CHANTAL RAYES
L’Eglise catholique a excommunié les parents et médecins qui ont donné le feu à vert pour avorter une fillette brésilienne de 9 ans, violée et enceinte. L'édito : Benoît XVI : de bien fâcheuses concomitances
Le Dr. Rivaldo Mendes de Albuquerque ne parvient pas à cacher sa « tristesse ». Ce fervent catholique, qui a coutume d’aller à la messe tous les dimanches, est l’un des médecins excommuniés jeudi dernier par l’archevêque de Recife (Etat de Pernambouc, dans le Nord-Est du Brésil), Mgr José Cardoso Sobrinho, pour avoir fait avorter une fillette de neuf ans violée par son beau-père. Une affaire qui révolte et abasourdit les Brésiliens.
« J’ai pitié de notre archevêque qui n’a pas réussi à avoir de la miséricorde face à la souffrance de cette enfant », a déclaré le médecin. Frêle – 1,33 mètre pour 36 kilos –, mal nourrie et anémique, la victime, dont l’identité, ni même les initiales n’ont été révélées, portait des jumeaux. Les médecins ont expliqué que l’IVG était d’autant plus inévitable que la fillette risquait de surcroît de succomber à la grossesse, entrée dans sa quinzième semaine.

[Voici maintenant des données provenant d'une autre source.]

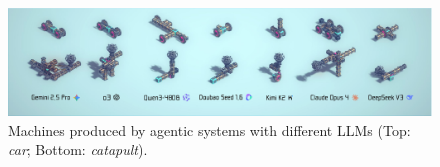 \documentclass{article} %
\theoremstyle{plain}
\theoremstyle{definition}
\begin{document}
\begin{figure}[t!]
  \centering
  \vspace{-2mm}
  \includegraphics[width=\linewidth, clip, trim={0 0.7cm 0 0}]{figures/LLM_Comp_v4_cropped.pdf}
  \captionsetup{font=footnotesize} %
  \vspace{-6mm}
  \caption{\footnotesize Machines produced by agentic systems with different LLMs (Top: \textit{car}; Bottom: \textit{catapult}).}
  \label{fig:test-time-scaling-comp}
  \vspace{-1.5mm}
\end{figure}
\end{document}
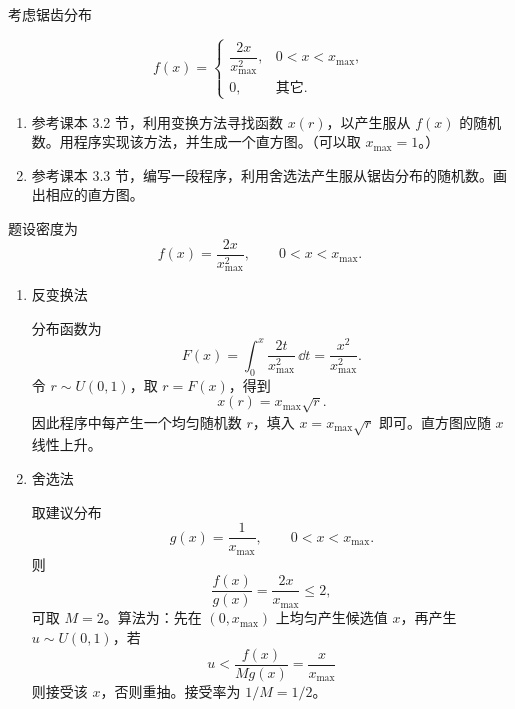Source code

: \begin{question}
考虑锯齿分布

\[
f(x)=\begin{cases}
\dfrac{2x}{x_{\max}^2}, & 0<x<x_{\max},\\
0, & \text{其它}.
\end{cases}
\]

\begin{enumerate}
\item
  参考课本 3.2 节，利用变换方法寻找函数 \(x(r)\)，以产生服从 \(f(x)\)
  的随机数。用程序实现该方法，并生成一个直方图。（可以取
  \(x_{\max}=1\)。）
\item
  参考课本 3.3
  节，编写一段程序，利用舍选法产生服从锯齿分布的随机数。画出相应的直方图。
\end{enumerate}
\begin{solution}
题设密度为
\[
f(x)=\frac{2x}{x_{\max}^2},\qquad 0<x<x_{\max}.
\]

\begin{enumerate}
\item 反变换法

分布函数为
\[
F(x)=\int_0^x\frac{2t}{x_{\max}^2}\,\dd{t}=\frac{x^2}{x_{\max}^2}.
\]
令 \(r\sim U(0,1)\)，取 \(r=F(x)\)，得到
\[
x(r)=x_{\max}\sqrt r.
\]
因此程序中每产生一个均匀随机数 \(r\)，填入
\(x=x_{\max}\sqrt r\) 即可。直方图应随 \(x\) 线性上升。

\item 舍选法

取建议分布
\[
g(x)=\frac1{x_{\max}},\qquad 0<x<x_{\max}.
\]
则
\[
\frac{f(x)}{g(x)}=\frac{2x}{x_{\max}}\le 2,
\]
可取 \(M=2\)。算法为：先在 \((0,x_{\max})\) 上均匀产生候选值
\(x\)，再产生 \(u\sim U(0,1)\)，若
\[
u<\frac{f(x)}{Mg(x)}=\frac{x}{x_{\max}}
\]
则接受该 \(x\)，否则重抽。接受率为 \(1/M=1/2\)。
\end{enumerate}
\end{solution}
\end{question}


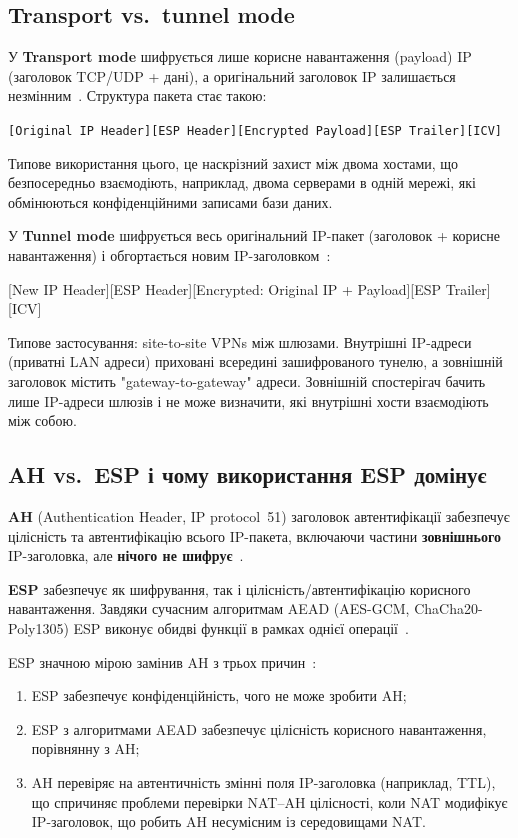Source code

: \subsection*{Transport vs.\ tunnel mode}

У \textbf{Transport mode} шифрується лише корисне навантаження (payload) IP (заголовок TCP/UDP + дані), а 
оригінальний заголовок IP залишається незмінним~\cite{rfc4303}. Структура пакета стає такою:

\noindent\texttt{[Original IP Header][ESP Header][Encrypted Payload][ESP Trailer][ICV]}

Типове використання цього, це наскрізний захист між двома хостами, що безпосередньо взаємодіють, наприклад, двома
серверами в одній мережі, які обмінюються конфіденційними записами бази даних.

У \textbf{Tunnel mode} шифрується весь оригінальний IP-пакет (заголовок + корисне навантаження) і обгортається 
новим IP-заголовком~\cite{rfc4303}:

\noindent\texttt\scriptsize{[New IP Header][ESP Header][Encrypted: Original IP + Payload][ESP Trailer][ICV]}

Типове застосування: site-to-site VPNs між шлюзами. Внутрішні IP-адреси (приватні LAN адреси) приховані всередині 
зашифрованого тунелю, а зовнішній заголовок містить "gateway-to-gateway"{} адреси. Зовнішній спостерігач бачить 
лише IP-адреси шлюзів і не може визначити, які внутрішні хости взаємодіють між собою.

\subsection*{AH vs.\ ESP і чому використання ESP домінує}

\textbf{AH} (Authentication Header, IP protocol~51) заголовок автентифікації забезпечує цілісність та автентифікацію 
всього IP-пакета, включаючи частини \textbf{зовнішнього} IP-заголовка, але \textbf{нічого не шифрує}~\cite{rfc4302}.

\textbf{ESP} забезпечує як шифрування, так і цілісність/автентифікацію корисного навантаження. Завдяки сучасним 
алгоритмам AEAD (AES-GCM, ChaCha20-Poly1305) ESP виконує обидві функції в рамках однієї операції~\cite{rfc4303}.

\noindent ESP значною мірою замінив AH з трьох причин~\cite{nist_sp800_77r1}:

\begin{enumerate}
    \item ESP забезпечує конфіденційність, чого не може зробити AH;
    \item ESP з алгоритмами AEAD забезпечує цілісність корисного навантаження, порівнянну з AH;
    \item AH перевіряє на автентичність змінні поля IP-заголовка (наприклад, TTL), що спричиняє проблеми перевірки 
        NAT--AH цілісності, коли NAT модифікує IP-заголовок, що робить AH несумісним із середовищами NAT.
\end{enumerate}

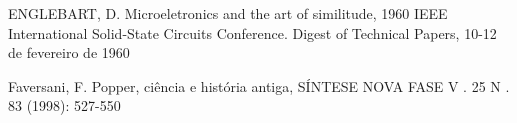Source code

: \documentclass[
12pt,		%
openright,	%
twoside,  %
a4paper,			%
chapter=TITLE,		%
english,			%
french,				%
spanish,			%
brazil				%
]{USPSC-classe/USPSC}
\begin{document}
\begin{flushleft}
\begin{flushleft}
\begin{flushleft}
\begin{flushleft}
\begin{flushleft}
\begin{flushleft}
\begin{flushleft}
\begin{flushleft}
\begin{flushleft}
[ENGLEBART, 2017] ENGLEBART, D. Microeletronics and the art of similitude, 1960 IEEE International Solid-State Circuits Conference. Digest of Technical Papers, 10-12 de fevereiro de 1960
\end{flushleft}


\end{flushleft}


\end{flushleft}


\end{flushleft}


\end{flushleft}


\end{flushleft}


\end{flushleft}


\end{flushleft}


\end{flushleft}


\begin{flushleft}
\begin{flushleft}
\begin{flushleft}
\begin{flushleft}
\begin{flushleft}
\begin{flushleft}
\begin{flushleft}
\begin{flushleft}
\begin{flushleft}
[FAVERSANI, 1998] Faversani, F. Popper, ci\^encia e hist\'oria antiga, S\'INTESE NOVA FASE V . 25 N . 83 (1998): 527-550
\end{flushleft}


\end{flushleft}


\end{flushleft}


\end{flushleft}


\end{flushleft}


\end{flushleft}


\end{flushleft}


\end{flushleft}


\end{flushleft}
\end{document}
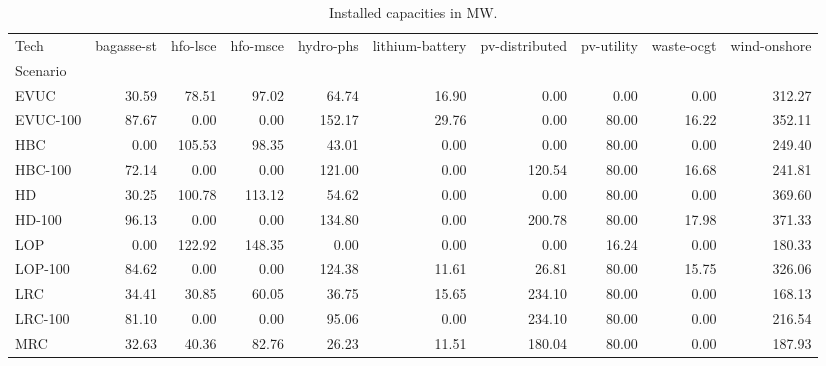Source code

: \begin{table}
\centering
\caption{Installed capacities in MW.}
\label{tab:installed_capacities}
\begin{tabular}{lrrrrrrrrr}
\toprule
Tech &  bagasse-st &  hfo-lsce &  hfo-msce &  hydro-phs &  lithium-battery &  pv-distributed &  pv-utility &  waste-ocgt &  wind-onshore \\
Scenario &             &           &           &            &                  &                 &             &             &               \\
\midrule
EVUC     &       30.59 &     78.51 &     97.02 &      64.74 &            16.90 &            0.00 &        0.00 &        0.00 &        312.27 \\
EVUC-100 &       87.67 &      0.00 &      0.00 &     152.17 &            29.76 &            0.00 &       80.00 &       16.22 &        352.11 \\
HBC      &        0.00 &    105.53 &     98.35 &      43.01 &             0.00 &            0.00 &       80.00 &        0.00 &        249.40 \\
HBC-100  &       72.14 &      0.00 &      0.00 &     121.00 &             0.00 &          120.54 &       80.00 &       16.68 &        241.81 \\
HD       &       30.25 &    100.78 &    113.12 &      54.62 &             0.00 &            0.00 &       80.00 &        0.00 &        369.60 \\
HD-100   &       96.13 &      0.00 &      0.00 &     134.80 &             0.00 &          200.78 &       80.00 &       17.98 &        371.33 \\
LOP      &        0.00 &    122.92 &    148.35 &       0.00 &             0.00 &            0.00 &       16.24 &        0.00 &        180.33 \\
LOP-100  &       84.62 &      0.00 &      0.00 &     124.38 &            11.61 &           26.81 &       80.00 &       15.75 &        326.06 \\
LRC      &       34.41 &     30.85 &     60.05 &      36.75 &            15.65 &          234.10 &       80.00 &        0.00 &        168.13 \\
LRC-100  &       81.10 &      0.00 &      0.00 &      95.06 &             0.00 &          234.10 &       80.00 &        0.00 &        216.54 \\
MRC      &       32.63 &     40.36 &     82.76 &      26.23 &            11.51 &          180.04 &       80.00 &        0.00 &        187.93 \\

\end{tabular}
\end{table}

La victime et sa mère – qui ignorait tout du comportement de son époux – ont quitté leur ville d’Alagoinhas, dans l’arrière-pays de Recife, et vivent maintenant dans un lieu maintenu secret. Quand au beau-père, un ouvrier agricole de 23 ans, il est sous les verrous après avoir avoué qu’il abusait de l’enfant depuis qu’elle a 6 ans, ainsi que de sa sœur aînée de 14 ans, de surcroît handicapée.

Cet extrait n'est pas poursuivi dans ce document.